The design of these apps is focused on enhancing the indoor navigation experience in real time on device for visually impaired users, leveraging advanced technology to provide a more intuitive and helpful tool for daily use.
Future Work
The current performance of our Eye Robot app's model demonstrates moderate effectiveness in detecting selected classes with varying confidence levels and mean average precision (mAP) scores. The final model has achieved an average mAP score of 0.45, with certain classes reaching as high as 0.95, while others fall below 0.1. This variation is primarily attributed to class imbalances within the dataset, coupled with limited resources for further training and optimization of the model.
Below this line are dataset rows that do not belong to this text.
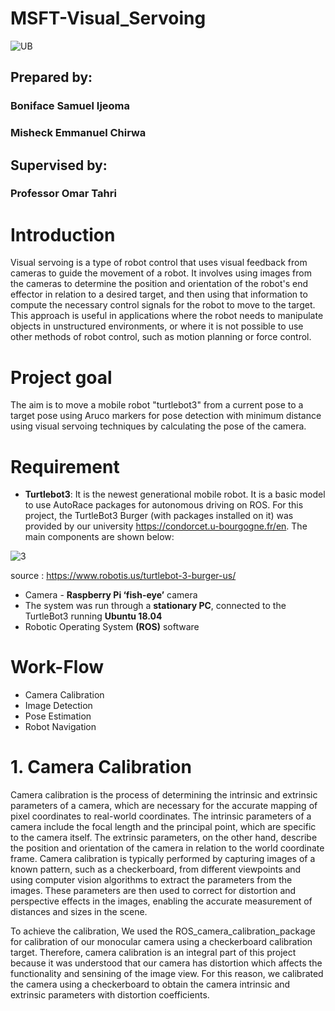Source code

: # MSFT-Visual_Servoing
![UB](https://user-images.githubusercontent.com/62597513/145659645-9ab35c4d-694e-499d-8fad-6bf1091d32ec.jpeg)

## Prepared by:
### Boniface Samuel Ijeoma
### Misheck Emmanuel Chirwa

## Supervised by: 
   ###            Professor Omar Tahri
   
   
   
# Introduction
Visual servoing is a type of robot control that uses visual feedback from cameras to guide the movement of a robot. It involves using images from the cameras to determine the position and orientation of the robot's end effector in relation to a desired target, and then using that information to compute the necessary control signals for the robot to move to the target. This approach is useful in applications where the robot needs to manipulate objects in unstructured environments, or where it is not possible to use other methods of robot control, such as motion planning or force control.

# Project goal
The aim is to move a mobile robot "turtlebot3" from a current pose to a target pose using Aruco markers for pose detection with minimum distance using visual servoing techniques by calculating the pose of the camera.

 # Requirement 
- **Turtlebot3**: It is the newest generational mobile robot. It is a basic model to use AutoRace packages for autonomous driving on ROS. For this project, the TurtleBot3 Burger (with packages installed on it) was  provided by our university https://condorcet.u-bourgogne.fr/en.  The main components are shown below: 

![3](https://user-images.githubusercontent.com/62597513/145630186-4da6bcb0-b4aa-4c0d-b006-39453fabb56b.png)

source : https://www.robotis.us/turtlebot-3-burger-us/

- Camera - **Raspberry Pi ‘fish-eye’** camera
- The system was run through a **stationary PC**, connected to the TurtleBot3 running **Ubuntu 18.04**
- Robotic Operating System **(ROS)** software

# Work-Flow
- Camera Calibration
- Image Detection
- Pose Estimation
- Robot Navigation

# 1. Camera Calibration
Camera calibration is the process of determining the intrinsic and extrinsic parameters of a camera, which are necessary for the accurate mapping of pixel coordinates to real-world coordinates. The intrinsic parameters of a camera include the focal length and the principal point, which are specific to the camera itself. The extrinsic parameters, on the other hand, describe the position and orientation of the camera in relation to the world coordinate frame. Camera calibration is typically performed by capturing images of a known pattern, such as a checkerboard, from different viewpoints and using computer vision algorithms to extract the parameters from the images. These parameters are then used to correct for distortion and perspective effects in the images, enabling the accurate measurement of distances and sizes in the scene.

 To achieve the calibration, We used the ROS_camera_calibration_package for calibration of our monocular camera using a checkerboard calibration target. Therefore, camera calibration is an integral part of this project because it was understood that our camera has distortion which affects the functionality and sensining of the image view. For this reason, we calibrated the camera using a checkerboard to obtain the camera intrinsic and extrinsic parameters with distortion coefficients.
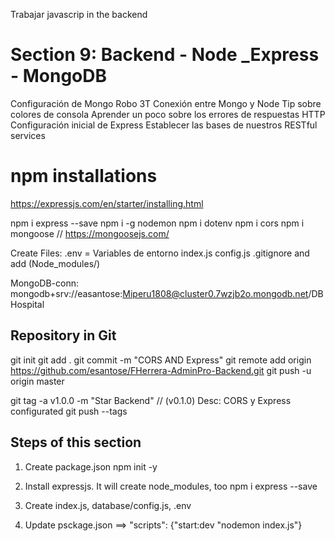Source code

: Trabajar javascrip in the backend

# Section 9: Backend - Node _Express - MongoDB
Configuración de Mongo
Robo 3T
Conexión entre Mongo y Node
Tip sobre colores de consola
Aprender un poco sobre los errores de respuestas HTTP
Configuración inicial de Express
Establecer las bases de nuestros RESTful services

# npm installations
https://expressjs.com/en/starter/installing.html

npm i express --save
npm i -g nodemon
npm i dotenv
npm i cors
npm i mongoose //  https://mongoosejs.com/


Create Files:
.env = Variables de entorno
index.js
config.js
.gitignore  and add (Node_modules/)

MongoDB-conn: 
mongodb+srv://easantose:Miperu1808@cluster0.7wzjb2o.mongodb.net/DBHospital

## Repository in Git
git init
git add .
git commit -m "CORS AND Express"
git remote add origin https://github.com/esantose/FHerrera-AdminPro-Backend.git
git push -u origin master

git tag -a v1.0.0 -m "Star Backend"  // (v0.1.0) Desc: CORS y Express configurated
git push --tags

## Steps of this section
1. 	Create package.json 
	npm init -y
	
2. 	Install expressjs. It will create node_modules, too
	npm i express --save
	
3.	Create index.js, database/config.js, .env

4.	Update psckage.json ==> "scripts": {"start:dev "nodemon index.js"}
Our future plans to enhance the model's performance include several key strategies:
- Hyperparameter Tuning: We aim to explore and fine-tune other model parameters, seeking to discover configurations that might yield better performance across all classes.
- Addressing Class Imbalance: To mitigate the issue of class imbalance, we intend to increase the training data for underrepresented classes. This could involve incorporating additional datasets or employing data augmentation techniques to enrich our existing dataset.
- Exploring FastViT: We are also interested in exploring FastViT, a potentially more efficient model. Due to previous constraints in documentation and time, we couldn't implement it in our current setup. However, it remains a promising avenue for future development.
- Optimizing App Performance: For the Eye-Robot Pro version, a significant focus will be on optimizing the LiDAR code. Our objective is to enhance CPU, GPU and Apple Neural Engine (ANE) usage even more efficiently to reduce battery drainage, thereby improving the overall user experience.
By implementing these improvements, we aim to not only enhance the model's accuracy and reliability but also to extend the app's usability and efficiency. These developments will contribute significantly to the app's goal of aiding visually impaired individuals in navigating indoor environments more effectively.
Acknowledgements
Our team is grateful to our Capstone Professors Cornelia IIin and Zona Kostic. We really wouldn't have been able to achieve what we did without their support, knowledge and encouragement during this journey. We are also grateful to Professor Rachel Brown for providing some guidance to help train our model.
We would also like to thank all of our classmates throughout MIDS and all the resources that helped us make this project viable.